#### Work to complete
Read the data line by line and say how many lines contain the string "𝘳𝘦𝘴𝘰𝘭𝘷𝘦𝘳", giving the number alone.

Collected data

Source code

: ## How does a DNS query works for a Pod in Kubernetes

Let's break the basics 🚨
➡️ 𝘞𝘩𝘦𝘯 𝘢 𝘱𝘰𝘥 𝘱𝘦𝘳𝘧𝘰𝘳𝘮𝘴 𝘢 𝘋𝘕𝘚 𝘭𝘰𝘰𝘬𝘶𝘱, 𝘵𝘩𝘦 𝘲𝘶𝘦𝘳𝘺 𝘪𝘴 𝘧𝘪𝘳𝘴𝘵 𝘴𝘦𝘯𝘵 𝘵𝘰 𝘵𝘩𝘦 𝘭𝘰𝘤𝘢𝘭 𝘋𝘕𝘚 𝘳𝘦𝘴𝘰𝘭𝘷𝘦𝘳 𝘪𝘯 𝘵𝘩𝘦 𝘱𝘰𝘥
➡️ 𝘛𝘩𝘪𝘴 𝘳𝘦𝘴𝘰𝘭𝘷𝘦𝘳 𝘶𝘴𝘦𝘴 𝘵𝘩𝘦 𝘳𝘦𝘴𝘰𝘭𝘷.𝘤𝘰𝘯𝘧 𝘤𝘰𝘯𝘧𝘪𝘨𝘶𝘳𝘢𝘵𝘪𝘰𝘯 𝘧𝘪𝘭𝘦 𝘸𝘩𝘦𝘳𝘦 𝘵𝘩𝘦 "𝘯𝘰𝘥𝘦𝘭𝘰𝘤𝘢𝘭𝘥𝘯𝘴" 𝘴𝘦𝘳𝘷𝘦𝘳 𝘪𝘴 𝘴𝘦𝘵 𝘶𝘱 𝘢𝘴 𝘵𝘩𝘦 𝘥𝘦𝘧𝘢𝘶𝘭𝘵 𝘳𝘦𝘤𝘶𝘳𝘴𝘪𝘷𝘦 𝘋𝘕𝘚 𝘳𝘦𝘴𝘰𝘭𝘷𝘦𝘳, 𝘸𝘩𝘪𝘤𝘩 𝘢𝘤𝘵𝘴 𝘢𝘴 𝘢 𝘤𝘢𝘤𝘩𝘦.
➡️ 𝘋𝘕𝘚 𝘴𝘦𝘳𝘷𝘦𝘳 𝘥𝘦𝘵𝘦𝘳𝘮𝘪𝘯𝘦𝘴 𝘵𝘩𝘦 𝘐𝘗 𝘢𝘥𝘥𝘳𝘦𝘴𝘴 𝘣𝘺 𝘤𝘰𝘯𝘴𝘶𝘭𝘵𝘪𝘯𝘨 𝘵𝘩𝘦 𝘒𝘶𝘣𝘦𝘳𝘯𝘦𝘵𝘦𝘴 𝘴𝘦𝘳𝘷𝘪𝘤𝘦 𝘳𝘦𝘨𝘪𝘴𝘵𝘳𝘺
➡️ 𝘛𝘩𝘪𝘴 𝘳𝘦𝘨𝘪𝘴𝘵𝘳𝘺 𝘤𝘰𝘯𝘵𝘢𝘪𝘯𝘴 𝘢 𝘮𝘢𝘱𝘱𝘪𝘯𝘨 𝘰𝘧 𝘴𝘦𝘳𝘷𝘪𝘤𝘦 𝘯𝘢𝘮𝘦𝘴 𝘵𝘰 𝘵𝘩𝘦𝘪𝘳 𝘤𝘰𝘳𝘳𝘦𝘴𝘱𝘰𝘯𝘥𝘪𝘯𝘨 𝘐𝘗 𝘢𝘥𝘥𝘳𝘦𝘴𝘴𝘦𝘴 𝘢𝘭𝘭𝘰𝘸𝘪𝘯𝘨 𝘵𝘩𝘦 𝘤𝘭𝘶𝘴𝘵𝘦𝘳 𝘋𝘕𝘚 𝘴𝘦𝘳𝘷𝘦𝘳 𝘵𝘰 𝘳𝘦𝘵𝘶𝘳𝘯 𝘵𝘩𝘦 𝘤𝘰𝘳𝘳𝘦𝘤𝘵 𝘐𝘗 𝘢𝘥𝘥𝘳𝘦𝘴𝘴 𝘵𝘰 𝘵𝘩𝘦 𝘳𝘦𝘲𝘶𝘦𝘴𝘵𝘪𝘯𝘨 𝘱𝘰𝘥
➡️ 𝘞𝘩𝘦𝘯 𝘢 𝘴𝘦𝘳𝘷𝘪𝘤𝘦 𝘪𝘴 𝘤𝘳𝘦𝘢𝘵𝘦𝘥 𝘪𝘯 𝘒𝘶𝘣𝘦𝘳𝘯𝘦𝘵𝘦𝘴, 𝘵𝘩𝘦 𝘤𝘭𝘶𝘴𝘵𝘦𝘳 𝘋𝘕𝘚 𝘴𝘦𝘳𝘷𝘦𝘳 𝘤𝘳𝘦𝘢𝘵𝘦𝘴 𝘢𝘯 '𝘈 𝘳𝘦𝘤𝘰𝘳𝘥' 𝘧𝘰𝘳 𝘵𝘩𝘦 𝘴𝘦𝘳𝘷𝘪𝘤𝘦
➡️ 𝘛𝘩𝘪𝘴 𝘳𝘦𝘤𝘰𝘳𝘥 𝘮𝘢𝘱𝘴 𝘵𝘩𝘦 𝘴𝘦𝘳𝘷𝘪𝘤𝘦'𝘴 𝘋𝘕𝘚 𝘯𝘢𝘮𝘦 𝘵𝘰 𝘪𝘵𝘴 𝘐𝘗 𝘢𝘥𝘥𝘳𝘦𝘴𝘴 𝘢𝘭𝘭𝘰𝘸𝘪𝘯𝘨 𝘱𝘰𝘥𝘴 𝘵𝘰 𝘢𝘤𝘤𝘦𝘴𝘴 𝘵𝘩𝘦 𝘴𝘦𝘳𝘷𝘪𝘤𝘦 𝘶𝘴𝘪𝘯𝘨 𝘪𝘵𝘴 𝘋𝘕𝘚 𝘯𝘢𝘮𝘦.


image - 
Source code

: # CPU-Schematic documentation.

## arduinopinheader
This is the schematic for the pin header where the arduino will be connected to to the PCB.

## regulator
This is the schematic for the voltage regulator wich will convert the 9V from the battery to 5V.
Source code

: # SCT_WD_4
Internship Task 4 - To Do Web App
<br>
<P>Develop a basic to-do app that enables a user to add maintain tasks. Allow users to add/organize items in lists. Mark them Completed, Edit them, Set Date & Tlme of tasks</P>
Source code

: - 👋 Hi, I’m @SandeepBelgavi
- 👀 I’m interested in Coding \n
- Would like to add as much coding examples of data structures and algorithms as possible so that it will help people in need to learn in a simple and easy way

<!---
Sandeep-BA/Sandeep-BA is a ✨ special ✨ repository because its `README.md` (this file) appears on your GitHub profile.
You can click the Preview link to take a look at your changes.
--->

#### Response area
2